I don't know what the weather has been like over near the coast, but up here in hillbilly country we have just gone through a period of reasonably warm weather that could encourage a larger brood nest followed by a week of nights in the teens, followed by temperatures in the fifties to low sixties. Under these conditions I occasionally see some housecleaning of brood that I assume has died when the cluster tightened down and left them behind to freeze.


----------



## Dave W (Aug 3, 2002)

I'm not sure if this hold true in California , but . . .
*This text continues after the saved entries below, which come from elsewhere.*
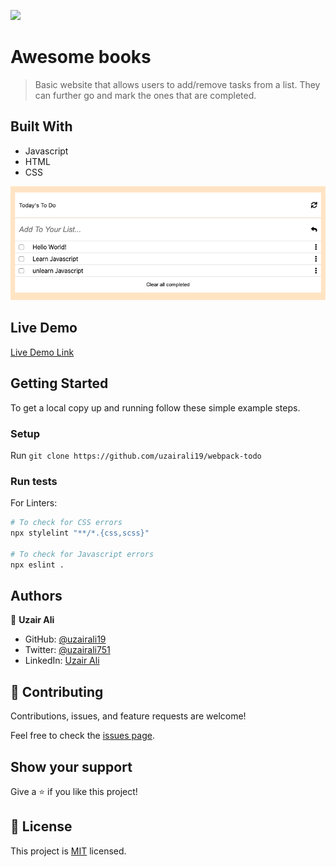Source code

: ![](https://img.shields.io/badge/Microverse-blueviolet)

# Awesome books

> Basic website that allows users to add/remove tasks from a list. They can further go and mark the ones that are completed.

## Built With

- Javascript
- HTML
- CSS

![Screenshot](./screenshot.png)

## Live Demo

[Live Demo Link](https://uzairali19.github.io/webpack-todo)

## Getting Started

To get a local copy up and running follow these simple example steps.

### Setup

Run `git clone https://github.com/uzairali19/webpack-todo`

### Run tests

For Linters:

```bash
# To check for CSS errors
npx stylelint "**/*.{css,scss}"

# To check for Javascript errors
npx eslint .
```

## Authors

👤 **Uzair Ali**

- GitHub: [@uzairali19](https://github.com/uzairali19)
- Twitter: [@uzairali751](https://twitter.com/Uzairali751)
- LinkedIn: [Uzair Ali](https://www.linkedin.com/in/uzair-ali-964187166/)

## 🤝 Contributing

Contributions, issues, and feature requests are welcome!

Feel free to check the [issues page](https://github.com/uzairali19/webpack-todo/issues/).

## Show your support

Give a ⭐️ if you like this project!

## 📝 License

This project is [MIT](./MIT.md) licensed.

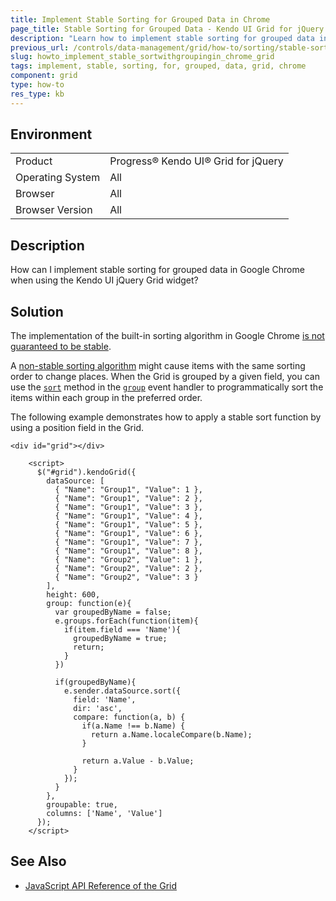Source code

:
 ```yaml
---
title: Implement Stable Sorting for Grouped Data in Chrome
page_title: Stable Sorting for Grouped Data - Kendo UI Grid for jQuery
description: "Learn how to implement stable sorting for grouped data in Google Chrome when using the Kendo UI jQuery Grid widget."
previous_url: /controls/data-management/grid/how-to/sorting/stable-sort-chrome-grouping
slug: howto_implement_stable_sortwithgroupingin_chrome_grid
tags: implement, stable, sorting, for, grouped, data, grid, chrome
component: grid
type: how-to
res_type: kb
---
```


## Environment

<table>
 <tr>
  <td>Product</td>
  <td>Progress® Kendo UI® Grid for jQuery</td> 
 </tr>
 <tr>
  <td>Operating System</td>
  <td>All</td>
 </tr>
 <tr>
  <td>Browser</td>
  <td>All</td>
 </tr>
 <tr>
  <td>Browser Version</td>
  <td>All</td>
 </tr>
</table>

## Description

How can I implement stable sorting for grouped data in Google Chrome when using the Kendo UI jQuery Grid widget?

## Solution

The implementation of the built-in sorting algorithm in Google Chrome [is not guaranteed to be stable](https://bugs.chromium.org/p/v8/issues/detail?id=90).

A [non-stable sorting algorithm](https://en.wikipedia.org/wiki/Sorting_algorithm#Stability) might cause items with the same sorting order to change places. When the Grid is grouped by a given field, you can use the [`sort`](/api/javascript/data/datasource/methods/sort) method in the [`group`](/api/javascript/ui/grid/events/group) event handler to programmatically sort the items within each group in the preferred order.

The following example demonstrates how to apply a stable sort function by using a position field in the Grid.

```dojo
<div id="grid"></div>

    <script>
      $("#grid").kendoGrid({
        dataSource: [
          { "Name": "Group1", "Value": 1 },
          { "Name": "Group1", "Value": 2 },
          { "Name": "Group1", "Value": 3 },
          { "Name": "Group1", "Value": 4 },
          { "Name": "Group1", "Value": 5 },
          { "Name": "Group1", "Value": 6 },
          { "Name": "Group1", "Value": 7 },
          { "Name": "Group1", "Value": 8 },
          { "Name": "Group2", "Value": 1 },
          { "Name": "Group2", "Value": 2 },
          { "Name": "Group2", "Value": 3 }
        ],
        height: 600,
        group: function(e){
          var groupedByName = false;
          e.groups.forEach(function(item){
            if(item.field === 'Name'){
              groupedByName = true;
              return;
            }
          })

          if(groupedByName){
            e.sender.dataSource.sort({
              field: 'Name',
              dir: 'asc',
              compare: function(a, b) {
                if(a.Name !== b.Name) {
                  return a.Name.localeCompare(b.Name);
                }

                return a.Value - b.Value;
              }
            });
          }
        },
        groupable: true,
        columns: ['Name', 'Value']
      });
    </script>
```

## See Also

* [JavaScript API Reference of the Grid](/api/javascript/ui/grid)
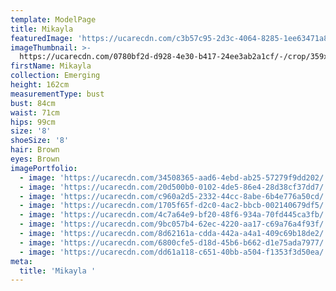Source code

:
 ```yaml
---
template: ModelPage
title: Mikayla
featuredImage: 'https://ucarecdn.com/c3b57c95-2d3c-4064-8285-1ee63471a8ab/'
imageThumbnail: >-
  https://ucarecdn.com/0780bf2d-d928-4e30-b417-24ee3ab2a1cf/-/crop/359x488/78,23/-/preview/
firstName: Mikayla
collection: Emerging
height: 162cm
measurementType: bust
bust: 84cm
waist: 71cm
hips: 99cm
size: '8'
shoeSize: '8'
hair: Brown
eyes: Brown
imagePortfolio:
  - image: 'https://ucarecdn.com/34508365-aad6-4ebd-ab25-57279f9dd202/'
  - image: 'https://ucarecdn.com/20d500b0-0102-4de5-86e4-28d38cf37dd7/'
  - image: 'https://ucarecdn.com/c960a2d5-2332-44cc-8abe-6b4e776a50cd/'
  - image: 'https://ucarecdn.com/1705f65f-d2c0-4ac2-bbcb-002140679df5/'
  - image: 'https://ucarecdn.com/4c7a64e9-bf20-48f6-934a-70fd445ca3fb/'
  - image: 'https://ucarecdn.com/9bc057b4-62ec-4220-aa17-c69a76a4f93f/'
  - image: 'https://ucarecdn.com/8d62161a-cdda-442a-a4a1-409c69b18de2/'
  - image: 'https://ucarecdn.com/6800cfe5-d18d-45b6-b662-d1e75ada7977/'
  - image: 'https://ucarecdn.com/dd61a118-c651-40bb-a504-f1353f3d50ea/'
meta:
  title: 'Mikayla '
---
```


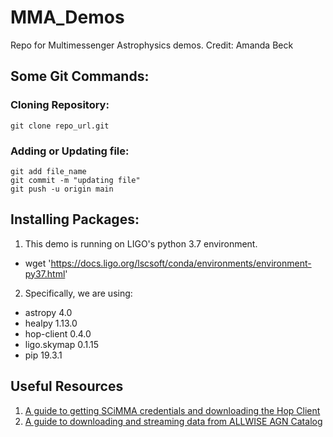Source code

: # MMA_Demos
Repo for Multimessenger Astrophysics demos.
Credit: Amanda Beck

## Some Git Commands:
### Cloning Repository:
` git clone repo_url.git `

### Adding or Updating file:
```
git add file_name
git commit -m "updating file"
git push -u origin main
```
## Installing Packages:
1. This demo is running on LIGO's python 3.7 environment. 
  - wget 'https://docs.ligo.org/lscsoft/conda/environments/environment-py37.html'
2. Specifically, we are using:
  - astropy 4.0
  - healpy 1.13.0
  - hop-client 0.4.0
  - ligo.skymap 0.1.15
  - pip 19.3.1

## Useful Resources
1. [A guide to getting SCiMMA credentials and downloading the Hop Client](https://drive.google.com/file/d/1CdYiE9EpbbXS2DZbahZ1ZcLavAeyF9Rg/view?usp=sharing) 
2. [A guide to downloading and streaming data from ALLWISE AGN Catalog](https://drive.google.com/file/d/1IcjwhWD9gfjtmsv7ZpX3oXt1vXg-3Oou/view?usp=sharing)
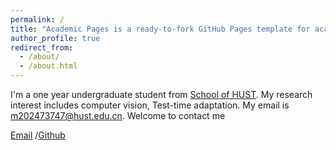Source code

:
 ```yaml
---
permalink: /
title: "Academic Pages is a ready-to-fork GitHub Pages template for academic personal websites"
author_profile: true
redirect_from: 
  - /about/
  - /about.html
---
```


I'm a one year undergraduate student from [School of HUST](https://www.hust.edu.cn/). My research interest includes computer vision, Test-time adaptation. 
My email is m202473747@hust.edu.cn. Welcome to contact me


[Email](mailto:m202473747@hust.edu.cn) /[Github](https://github.com/NEW100)
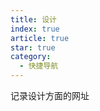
 ```yaml
---
title: 设计
index: true
article: true
star: true
category:
  - 快捷导航
---
```


记录设计方面的网址
<!-- more -->

<div class="vp-card-container">
  <VPCard
    title="摹客"
    desc="在线原型创作平台，提供多种创作工具。"
    logo="https://www.mockplus.cn/images/nav/mockplus3.png"
    link="https://user.mockplus.cn"
  />
  <VPCard
    title="即时设计"
    desc="打造服务产研的次世代专业级设计工具。"
    logo="https://img.js.design/assets/webImg/favicon.ico"
    link="https://js.design/home"
  />
  <VPCard
    title="iconfont"
    desc="阿里妈妈MUX倾力打造的矢量图标管理、交流平台。"
    logo="https://img.alicdn.com/imgextra/i1/O1CN01EI93PS1xWbnJ87dXX_!!6000000006451-2-tps-150-150.png"
    link="https://www.iconfont.cn"
  />
<VPCard
    title="Font Awesome"
    desc="开源图标库，图标丰富易定制。"
    logo="https://fontawesome.com/images/favicon/icon.svg"
    link="https://fontawesome.com/"
  />
<VPCard
    title="Font Awesome"
    desc="Open source vector icons from all popular icon sets"
    logo="https://icon-sets.iconify.design/favicon.svg"
    link="https://icon-sets.iconify.design/"
  />
</div>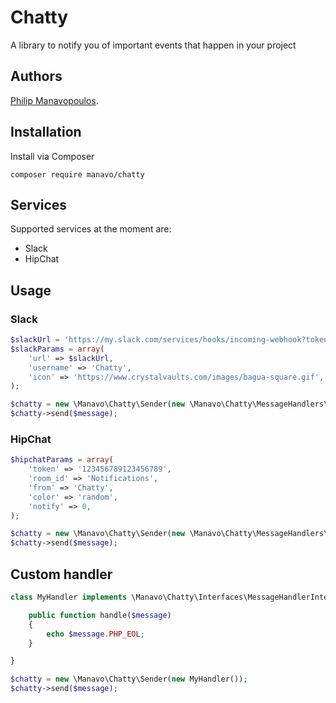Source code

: # Chatty

A library to notify you of important events that happen in your project

## Authors

[Philip Manavopoulos](https://github.com/manavo).

## Installation

Install via Composer

```
composer require manavo/chatty
```

## Services

Supported services at the moment are:

* Slack
* HipChat

## Usage

### Slack

```php
$slackUrl = 'https://my.slack.com/services/hooks/incoming-webhook?token=XXXXXXXXXX';
$slackParams = array(
	'url' => $slackUrl,
	'username' => 'Chatty',
	'icon' => 'https://www.crystalvaults.com/images/bagua-square.gif',
);

$chatty = new \Manavo\Chatty\Sender(new \Manavo\Chatty\MessageHandlers\Slack($slackParams));
$chatty->send($message);
```

### HipChat

```php
$hipchatParams = array(
	'token' => '123456789123456789',
	'room_id' => 'Notifications',
	'from' => 'Chatty',
	'color' => 'random',
	'notify' => 0,
);

$chatty = new \Manavo\Chatty\Sender(new \Manavo\Chatty\MessageHandlers\Hipchat($hipchatParams));
$chatty->send($message);
```

## Custom handler

```php
class MyHandler implements \Manavo\Chatty\Interfaces\MessageHandlerInterface {

	public function handle($message)
	{
		echo $message.PHP_EOL;
	}

}

$chatty = new \Manavo\Chatty\Sender(new MyHandler());
$chatty->send($message);
```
STARVED BROOD - Normally when there is a shortage of food (in colony), larvae are removed or consumed by the adult bees. However, when there is a sudden shortage of adult bees (pesticide kill or overheating) available to feed the larvae, they starve. Affected larvae are not restricted to periphery of brood combs. Most striking feature is appearance of larvae seemingly crawling out of brood cells to search for food. While most always restricted to larval stage, emerging bees may starve if they were stressed as pupae by chilling or overheating. These bees usually die w/ only their heads out of cells and w/ their tongues extended [Ref 12, p1112].


----------



## Orion (Jun 18, 2007)

Thanks all!

Yes I am just North of San Francisco. My bees are supposed to be from an SMR strain. We have had a very mild fall until last week when the nights had dropped below freezing for most of the week. Since then weather has been fair. Just yesterday is when I noticed the Larva on the ramp. I do believe I had also seen one been get kicked out but it went right back in with no problem. I have been afraid to open the hive for an inspection due to cooler weather. Any other thoughts?

Jim


----------



## Orion (Jun 18, 2007)

Ohh... I should mention the bees have at least one full deep of honey per hive, and I watched twenty five percent of the bees coming in brining in pollen. But the hustle bustle of the warmer winter has subsided.

Jim


----------



## ScadsOBees (Oct 2, 2003)

With the balmy weather followed by a cold spell, followed by a warmer spell where they could clean, could it be chilled brood?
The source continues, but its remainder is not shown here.